One of the reasons the potential new insurer had for rejecting us from the
preferred rate was an accident my wife had in September 2004.  This
insurance company, rather than using the CLUE reports (which have their own
problems), go into a DMV driver's history.

Huh?!  What accident?  Something like that isn't something you just
casually forget.

So we call the DMV, get the name of the town (it's the same town as the
school district my wife used to work at), and so we get the report.

Oh, yes, now the memories come back.  But why on earth did the officer
write an accident report for THIS incident?!

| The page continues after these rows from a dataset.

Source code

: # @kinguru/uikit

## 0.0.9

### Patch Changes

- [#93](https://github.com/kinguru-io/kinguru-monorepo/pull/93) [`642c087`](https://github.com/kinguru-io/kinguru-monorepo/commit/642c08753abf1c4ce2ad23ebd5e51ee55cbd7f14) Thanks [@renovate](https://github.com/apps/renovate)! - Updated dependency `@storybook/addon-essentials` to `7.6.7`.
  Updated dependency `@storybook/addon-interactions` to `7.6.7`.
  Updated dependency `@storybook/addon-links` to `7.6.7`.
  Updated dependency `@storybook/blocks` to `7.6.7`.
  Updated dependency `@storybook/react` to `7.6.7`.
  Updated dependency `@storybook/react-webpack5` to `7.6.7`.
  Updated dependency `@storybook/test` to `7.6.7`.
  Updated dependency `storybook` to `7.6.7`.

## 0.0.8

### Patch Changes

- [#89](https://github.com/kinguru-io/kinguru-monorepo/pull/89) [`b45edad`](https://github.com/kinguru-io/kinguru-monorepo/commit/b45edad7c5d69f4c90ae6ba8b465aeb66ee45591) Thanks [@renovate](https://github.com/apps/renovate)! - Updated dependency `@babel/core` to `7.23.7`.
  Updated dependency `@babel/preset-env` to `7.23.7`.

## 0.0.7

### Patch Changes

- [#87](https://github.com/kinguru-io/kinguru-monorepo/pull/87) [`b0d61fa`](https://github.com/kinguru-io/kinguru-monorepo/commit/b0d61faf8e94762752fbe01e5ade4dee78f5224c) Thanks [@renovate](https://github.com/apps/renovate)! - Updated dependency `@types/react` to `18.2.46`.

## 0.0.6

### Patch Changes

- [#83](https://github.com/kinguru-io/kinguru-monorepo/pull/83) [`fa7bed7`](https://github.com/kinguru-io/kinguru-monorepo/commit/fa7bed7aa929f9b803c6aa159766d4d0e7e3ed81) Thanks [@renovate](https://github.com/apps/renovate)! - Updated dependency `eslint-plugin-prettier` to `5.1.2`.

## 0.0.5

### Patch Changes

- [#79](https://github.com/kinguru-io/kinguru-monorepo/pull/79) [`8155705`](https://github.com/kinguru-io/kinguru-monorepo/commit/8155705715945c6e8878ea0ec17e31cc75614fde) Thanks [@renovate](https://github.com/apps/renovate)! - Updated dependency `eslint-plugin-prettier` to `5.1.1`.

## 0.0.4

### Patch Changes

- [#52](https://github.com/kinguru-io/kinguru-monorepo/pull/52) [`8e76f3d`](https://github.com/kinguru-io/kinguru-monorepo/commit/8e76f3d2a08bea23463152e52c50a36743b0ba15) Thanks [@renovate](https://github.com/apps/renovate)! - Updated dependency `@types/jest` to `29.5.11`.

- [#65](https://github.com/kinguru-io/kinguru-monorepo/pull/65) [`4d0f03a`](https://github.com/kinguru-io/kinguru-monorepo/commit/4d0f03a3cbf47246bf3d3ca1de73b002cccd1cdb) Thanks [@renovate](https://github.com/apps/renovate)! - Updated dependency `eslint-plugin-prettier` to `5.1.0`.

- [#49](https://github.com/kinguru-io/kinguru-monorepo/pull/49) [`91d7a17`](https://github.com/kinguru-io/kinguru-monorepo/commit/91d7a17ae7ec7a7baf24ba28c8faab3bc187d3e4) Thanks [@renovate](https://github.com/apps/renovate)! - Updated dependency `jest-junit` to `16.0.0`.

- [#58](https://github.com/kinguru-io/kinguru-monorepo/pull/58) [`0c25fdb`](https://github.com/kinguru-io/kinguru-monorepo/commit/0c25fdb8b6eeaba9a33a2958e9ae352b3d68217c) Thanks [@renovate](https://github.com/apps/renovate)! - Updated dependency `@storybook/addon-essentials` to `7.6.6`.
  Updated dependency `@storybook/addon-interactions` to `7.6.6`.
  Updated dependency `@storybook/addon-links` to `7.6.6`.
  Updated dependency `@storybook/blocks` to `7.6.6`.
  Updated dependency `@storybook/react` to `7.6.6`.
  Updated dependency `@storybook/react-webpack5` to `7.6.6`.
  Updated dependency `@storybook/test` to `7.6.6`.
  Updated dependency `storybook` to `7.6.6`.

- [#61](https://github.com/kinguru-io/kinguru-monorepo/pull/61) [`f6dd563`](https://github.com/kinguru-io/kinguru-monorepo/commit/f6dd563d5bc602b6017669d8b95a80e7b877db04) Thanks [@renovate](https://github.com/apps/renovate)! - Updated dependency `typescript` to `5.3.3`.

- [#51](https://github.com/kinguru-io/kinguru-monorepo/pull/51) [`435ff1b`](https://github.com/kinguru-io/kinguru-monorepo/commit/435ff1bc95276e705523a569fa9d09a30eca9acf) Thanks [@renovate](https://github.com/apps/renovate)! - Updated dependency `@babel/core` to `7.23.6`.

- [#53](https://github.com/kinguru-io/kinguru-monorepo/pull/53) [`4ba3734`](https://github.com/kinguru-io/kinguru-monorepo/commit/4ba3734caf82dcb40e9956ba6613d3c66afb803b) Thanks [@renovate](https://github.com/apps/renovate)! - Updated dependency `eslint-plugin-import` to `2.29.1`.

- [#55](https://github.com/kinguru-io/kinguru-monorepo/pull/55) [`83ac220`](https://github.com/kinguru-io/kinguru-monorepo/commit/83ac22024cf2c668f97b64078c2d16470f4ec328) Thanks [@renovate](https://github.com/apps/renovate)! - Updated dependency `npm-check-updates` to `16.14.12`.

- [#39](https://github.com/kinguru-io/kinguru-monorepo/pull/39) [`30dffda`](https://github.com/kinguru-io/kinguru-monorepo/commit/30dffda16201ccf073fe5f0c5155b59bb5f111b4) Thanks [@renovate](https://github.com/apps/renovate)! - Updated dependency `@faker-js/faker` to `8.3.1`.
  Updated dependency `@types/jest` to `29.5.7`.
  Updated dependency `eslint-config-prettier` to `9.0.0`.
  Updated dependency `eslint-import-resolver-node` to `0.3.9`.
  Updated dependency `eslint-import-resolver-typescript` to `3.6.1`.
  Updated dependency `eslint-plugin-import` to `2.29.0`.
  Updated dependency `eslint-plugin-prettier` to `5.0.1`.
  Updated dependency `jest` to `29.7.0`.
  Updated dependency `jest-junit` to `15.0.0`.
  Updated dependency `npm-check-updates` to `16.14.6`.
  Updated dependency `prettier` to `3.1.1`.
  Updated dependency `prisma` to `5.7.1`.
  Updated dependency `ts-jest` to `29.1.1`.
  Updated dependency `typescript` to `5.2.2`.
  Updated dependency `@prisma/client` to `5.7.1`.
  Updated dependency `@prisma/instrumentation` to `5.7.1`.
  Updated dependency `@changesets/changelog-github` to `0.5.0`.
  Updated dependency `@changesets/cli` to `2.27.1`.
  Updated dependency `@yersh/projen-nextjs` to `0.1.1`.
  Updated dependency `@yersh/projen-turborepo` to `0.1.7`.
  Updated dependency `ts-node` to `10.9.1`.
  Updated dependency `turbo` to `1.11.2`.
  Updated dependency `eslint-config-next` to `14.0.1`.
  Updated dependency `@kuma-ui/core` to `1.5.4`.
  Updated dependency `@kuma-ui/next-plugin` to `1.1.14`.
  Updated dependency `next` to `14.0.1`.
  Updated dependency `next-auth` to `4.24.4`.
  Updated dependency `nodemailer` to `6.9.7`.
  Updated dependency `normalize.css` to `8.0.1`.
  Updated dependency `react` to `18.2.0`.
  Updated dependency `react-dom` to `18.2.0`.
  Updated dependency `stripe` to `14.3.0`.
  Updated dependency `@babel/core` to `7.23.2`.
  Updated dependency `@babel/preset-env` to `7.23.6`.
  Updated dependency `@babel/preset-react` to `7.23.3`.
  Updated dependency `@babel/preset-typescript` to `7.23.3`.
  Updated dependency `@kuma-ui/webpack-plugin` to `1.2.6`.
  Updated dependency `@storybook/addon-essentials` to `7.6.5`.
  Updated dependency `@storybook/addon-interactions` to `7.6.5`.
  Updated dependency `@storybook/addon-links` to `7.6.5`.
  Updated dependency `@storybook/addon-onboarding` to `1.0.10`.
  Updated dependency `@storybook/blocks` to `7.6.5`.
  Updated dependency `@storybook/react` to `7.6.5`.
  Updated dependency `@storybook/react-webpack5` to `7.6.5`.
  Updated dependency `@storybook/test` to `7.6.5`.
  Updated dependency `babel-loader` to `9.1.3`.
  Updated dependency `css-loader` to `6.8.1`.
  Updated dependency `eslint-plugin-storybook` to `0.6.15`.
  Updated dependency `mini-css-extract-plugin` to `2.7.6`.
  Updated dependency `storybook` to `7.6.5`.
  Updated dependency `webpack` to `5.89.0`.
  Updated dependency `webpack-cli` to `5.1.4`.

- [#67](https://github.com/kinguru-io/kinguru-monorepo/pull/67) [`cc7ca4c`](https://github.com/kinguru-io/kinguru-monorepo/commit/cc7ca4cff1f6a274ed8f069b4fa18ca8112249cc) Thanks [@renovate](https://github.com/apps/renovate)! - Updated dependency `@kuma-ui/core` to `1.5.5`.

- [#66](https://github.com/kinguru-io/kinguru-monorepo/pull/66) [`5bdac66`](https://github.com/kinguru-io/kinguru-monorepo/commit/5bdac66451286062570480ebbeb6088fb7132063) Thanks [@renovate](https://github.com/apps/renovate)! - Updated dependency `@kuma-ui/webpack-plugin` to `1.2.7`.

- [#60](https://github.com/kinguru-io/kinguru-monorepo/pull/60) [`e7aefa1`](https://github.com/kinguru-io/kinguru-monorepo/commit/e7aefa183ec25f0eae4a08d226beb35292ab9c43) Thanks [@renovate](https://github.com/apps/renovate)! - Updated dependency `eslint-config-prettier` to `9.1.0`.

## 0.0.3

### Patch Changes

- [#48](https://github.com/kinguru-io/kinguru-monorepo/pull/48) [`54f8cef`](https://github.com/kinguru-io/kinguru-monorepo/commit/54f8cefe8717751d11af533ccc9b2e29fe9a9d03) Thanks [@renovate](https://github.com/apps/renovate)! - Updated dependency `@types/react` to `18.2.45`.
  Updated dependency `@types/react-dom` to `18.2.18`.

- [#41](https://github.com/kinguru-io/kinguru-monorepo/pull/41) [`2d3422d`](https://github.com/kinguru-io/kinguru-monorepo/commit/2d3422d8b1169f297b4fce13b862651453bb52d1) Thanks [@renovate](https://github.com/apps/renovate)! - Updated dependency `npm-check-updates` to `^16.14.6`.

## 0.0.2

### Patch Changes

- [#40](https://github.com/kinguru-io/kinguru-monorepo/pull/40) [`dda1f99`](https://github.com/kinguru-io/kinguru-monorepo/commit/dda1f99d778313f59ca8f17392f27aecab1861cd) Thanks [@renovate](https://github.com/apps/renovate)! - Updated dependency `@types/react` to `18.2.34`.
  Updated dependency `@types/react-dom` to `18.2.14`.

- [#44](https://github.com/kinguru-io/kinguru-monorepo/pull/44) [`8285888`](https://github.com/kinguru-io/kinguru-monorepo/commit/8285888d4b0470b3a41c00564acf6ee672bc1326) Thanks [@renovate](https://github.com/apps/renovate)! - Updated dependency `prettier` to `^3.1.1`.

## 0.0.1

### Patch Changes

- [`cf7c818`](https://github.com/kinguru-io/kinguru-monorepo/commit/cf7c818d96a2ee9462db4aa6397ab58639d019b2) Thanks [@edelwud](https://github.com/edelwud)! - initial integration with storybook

Keep in mind my perception may be skewed.  Once, in college, a fellow
student ran out in front of me from between two stopped cars in traffic
(not anywhere near a crosswalk).  I hit him hard enough to flip him over
and land him on his back.  However, he insisted I was fine, and only
reluctantly stayed to exchange information with me, and when he was about
to leave, police showed up, repeat info exchange, and the officer was going
to call an ambulance.

"Nah, I'm ok, I don't want to miss this class."

"Uh, are you sure?"

"Yeah, I'm fine."

"Well, ok, uh, well, um, in that case I'm not going to write up an accident
report.  I'll just put in an entry on the night's incident sheet."

So, somebody who landed on the pavement, and no accident report because he
was unhurt.


Ok, back to the present now.  My wife's accident was that she hit a student
on a bicycle.  Now, as awful as that sounds, here's the circumstances.

1) The student was a high-schooler riding in an elementary school parking
lot on his bicycle.
2) Hugging near the parking-lot-line, shielded by two SUVs
3) The wrong way on a one-way street.
4) My wife put the car in drive, and had traveled a total of 12-inches when
she hit the cyclist.  Never got her foot to the gas pedal.
5) The kid was knocked down, picked himself and his bike up, and took off.
My wife was only able to get a first name.

When she went into the school and mentioned it to the principal, the
principal said "Don't worry about it."

However, when she called me and told me, I told her to immediately get the
police.  The *last* thing we need is this kid remembering the car and
license plate, and then his parents being the first ones to the police,
deciding that they might have a big settlement coming.

Well, she followed my advice, and the report, I believe, still lists things
as "pending".   Neither the kid nor his family ever contacted police.


So I guess my confusion is, why was a full blown accident report written up
at all, and why was it submitted to the DMV if there was no actual second
party (well, the first name my wife got from the kid is written in,
followed by a question mark)?

Or was it that the one back when I was in college did wrong by not writing
a full accident report, and thus hopelessly skewing my perception?


Anyhoo, I know the insurance company said to submit the report, and any
accompanying explanation, so that our insurance application will be
reevaluated.  It's not a big deal, it just strikes me as exceptionally
strange.  Not like alien-abduction strange or anything, but just sorta weird.

Well, in any case, thus the subject-line I used.